Segment Open

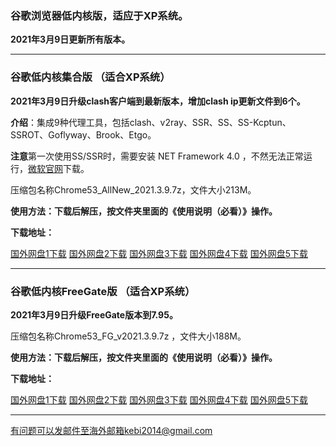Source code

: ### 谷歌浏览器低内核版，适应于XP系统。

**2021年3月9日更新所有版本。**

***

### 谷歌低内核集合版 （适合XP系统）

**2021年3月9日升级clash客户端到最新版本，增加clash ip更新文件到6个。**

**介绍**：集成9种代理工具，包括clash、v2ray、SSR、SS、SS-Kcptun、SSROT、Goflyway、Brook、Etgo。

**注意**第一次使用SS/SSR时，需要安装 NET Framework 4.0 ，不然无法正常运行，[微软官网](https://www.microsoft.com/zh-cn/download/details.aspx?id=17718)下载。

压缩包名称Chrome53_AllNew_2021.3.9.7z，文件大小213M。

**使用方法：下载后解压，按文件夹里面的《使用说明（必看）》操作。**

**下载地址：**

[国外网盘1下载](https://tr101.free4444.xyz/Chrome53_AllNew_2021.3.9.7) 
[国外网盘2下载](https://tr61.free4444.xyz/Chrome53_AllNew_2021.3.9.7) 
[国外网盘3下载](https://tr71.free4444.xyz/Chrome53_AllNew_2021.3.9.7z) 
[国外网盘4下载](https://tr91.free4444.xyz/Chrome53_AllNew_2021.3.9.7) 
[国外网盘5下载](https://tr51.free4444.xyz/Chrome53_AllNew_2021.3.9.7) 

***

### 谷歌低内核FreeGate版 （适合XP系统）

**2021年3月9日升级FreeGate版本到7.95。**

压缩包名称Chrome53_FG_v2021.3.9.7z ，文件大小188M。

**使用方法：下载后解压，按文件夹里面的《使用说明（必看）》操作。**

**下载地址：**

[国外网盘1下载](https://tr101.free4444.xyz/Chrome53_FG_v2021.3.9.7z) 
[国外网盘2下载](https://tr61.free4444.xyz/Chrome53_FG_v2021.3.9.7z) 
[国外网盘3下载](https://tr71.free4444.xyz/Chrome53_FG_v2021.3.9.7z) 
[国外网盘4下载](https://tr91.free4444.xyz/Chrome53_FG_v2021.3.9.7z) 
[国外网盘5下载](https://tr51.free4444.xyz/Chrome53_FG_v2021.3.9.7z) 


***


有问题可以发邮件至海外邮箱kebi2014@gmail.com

Segment Closed
Segment Open

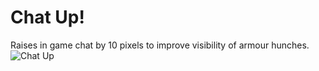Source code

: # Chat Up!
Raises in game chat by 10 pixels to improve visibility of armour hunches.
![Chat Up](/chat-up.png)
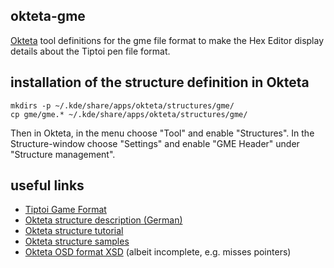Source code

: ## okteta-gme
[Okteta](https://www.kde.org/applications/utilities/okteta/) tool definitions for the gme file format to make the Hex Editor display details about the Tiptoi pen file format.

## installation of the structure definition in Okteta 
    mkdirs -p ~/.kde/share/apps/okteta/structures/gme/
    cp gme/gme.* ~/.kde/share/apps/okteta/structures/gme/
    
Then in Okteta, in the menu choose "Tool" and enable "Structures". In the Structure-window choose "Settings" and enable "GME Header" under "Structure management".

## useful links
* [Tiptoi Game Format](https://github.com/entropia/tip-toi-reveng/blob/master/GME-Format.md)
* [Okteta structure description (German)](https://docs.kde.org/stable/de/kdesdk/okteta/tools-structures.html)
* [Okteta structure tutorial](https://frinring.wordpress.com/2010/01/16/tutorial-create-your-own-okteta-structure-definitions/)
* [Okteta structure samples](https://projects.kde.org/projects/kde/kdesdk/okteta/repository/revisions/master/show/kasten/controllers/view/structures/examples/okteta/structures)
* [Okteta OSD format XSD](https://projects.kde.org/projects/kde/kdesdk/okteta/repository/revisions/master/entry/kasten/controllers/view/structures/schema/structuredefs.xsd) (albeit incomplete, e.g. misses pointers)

Segment Closed
Segment Open

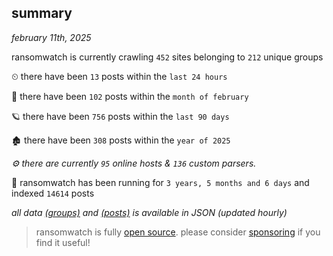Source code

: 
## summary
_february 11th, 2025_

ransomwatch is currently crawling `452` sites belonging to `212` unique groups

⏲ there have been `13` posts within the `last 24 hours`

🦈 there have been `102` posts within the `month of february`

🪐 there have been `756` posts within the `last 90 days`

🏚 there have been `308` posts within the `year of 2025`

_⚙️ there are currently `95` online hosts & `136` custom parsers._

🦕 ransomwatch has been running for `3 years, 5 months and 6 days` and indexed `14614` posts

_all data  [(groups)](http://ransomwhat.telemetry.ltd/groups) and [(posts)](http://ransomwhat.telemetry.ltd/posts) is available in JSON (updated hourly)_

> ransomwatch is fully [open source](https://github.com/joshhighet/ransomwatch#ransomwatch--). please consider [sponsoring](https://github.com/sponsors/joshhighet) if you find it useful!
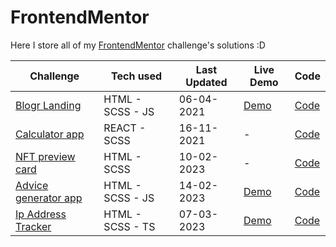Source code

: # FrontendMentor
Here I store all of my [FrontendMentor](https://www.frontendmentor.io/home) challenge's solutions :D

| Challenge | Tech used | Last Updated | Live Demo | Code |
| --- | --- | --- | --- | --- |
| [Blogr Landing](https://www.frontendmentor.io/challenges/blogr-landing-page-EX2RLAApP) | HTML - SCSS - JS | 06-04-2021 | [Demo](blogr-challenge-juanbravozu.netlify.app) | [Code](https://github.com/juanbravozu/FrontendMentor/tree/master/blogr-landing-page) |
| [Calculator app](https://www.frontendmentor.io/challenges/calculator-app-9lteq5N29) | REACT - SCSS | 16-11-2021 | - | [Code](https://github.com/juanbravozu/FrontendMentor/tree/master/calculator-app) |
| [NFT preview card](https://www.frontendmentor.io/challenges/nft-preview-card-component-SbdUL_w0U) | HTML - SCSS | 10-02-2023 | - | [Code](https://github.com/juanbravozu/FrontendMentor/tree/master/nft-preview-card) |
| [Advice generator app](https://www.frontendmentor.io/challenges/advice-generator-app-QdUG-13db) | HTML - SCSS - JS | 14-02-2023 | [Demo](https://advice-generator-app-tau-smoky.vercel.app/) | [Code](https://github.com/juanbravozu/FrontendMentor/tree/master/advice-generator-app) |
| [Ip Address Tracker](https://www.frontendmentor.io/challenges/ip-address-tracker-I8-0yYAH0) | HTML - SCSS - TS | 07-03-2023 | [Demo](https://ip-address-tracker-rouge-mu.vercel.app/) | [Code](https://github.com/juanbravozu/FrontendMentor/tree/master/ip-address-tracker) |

Segment Closed

YOUR TASK:
In the records above, find the line containing "Raises in game" and the line containing "e.g. misses pointers)", then give both of them again word for word along with every line between. Omit any pictures.

THE ANSWER:
Raises in game chat by 10 pixels to improve visibility of armour hunches.
![Chat Up](/chat-up.png)
Source code

: ## okteta-gme
[Okteta](https://www.kde.org/applications/utilities/okteta/) tool definitions for the gme file format to make the Hex Editor display details about the Tiptoi pen file format.

## installation of the structure definition in Okteta 
    mkdirs -p ~/.kde/share/apps/okteta/structures/gme/
    cp gme/gme.* ~/.kde/share/apps/okteta/structures/gme/
    
Then in Okteta, in the menu choose "Tool" and enable "Structures". In the Structure-window choose "Settings" and enable "GME Header" under "Structure management".

## useful links
* [Tiptoi Game Format](https://github.com/entropia/tip-toi-reveng/blob/master/GME-Format.md)
* [Okteta structure description (German)](https://docs.kde.org/stable/de/kdesdk/okteta/tools-structures.html)
* [Okteta structure tutorial](https://frinring.wordpress.com/2010/01/16/tutorial-create-your-own-okteta-structure-definitions/)
* [Okteta structure samples](https://projects.kde.org/projects/kde/kdesdk/okteta/repository/revisions/master/show/kasten/controllers/view/structures/examples/okteta/structures)
* [Okteta OSD format XSD](https://projects.kde.org/projects/kde/kdesdk/okteta/repository/revisions/master/entry/kasten/controllers/view/structures/schema/structuredefs.xsd) (albeit incomplete, e.g. misses pointers)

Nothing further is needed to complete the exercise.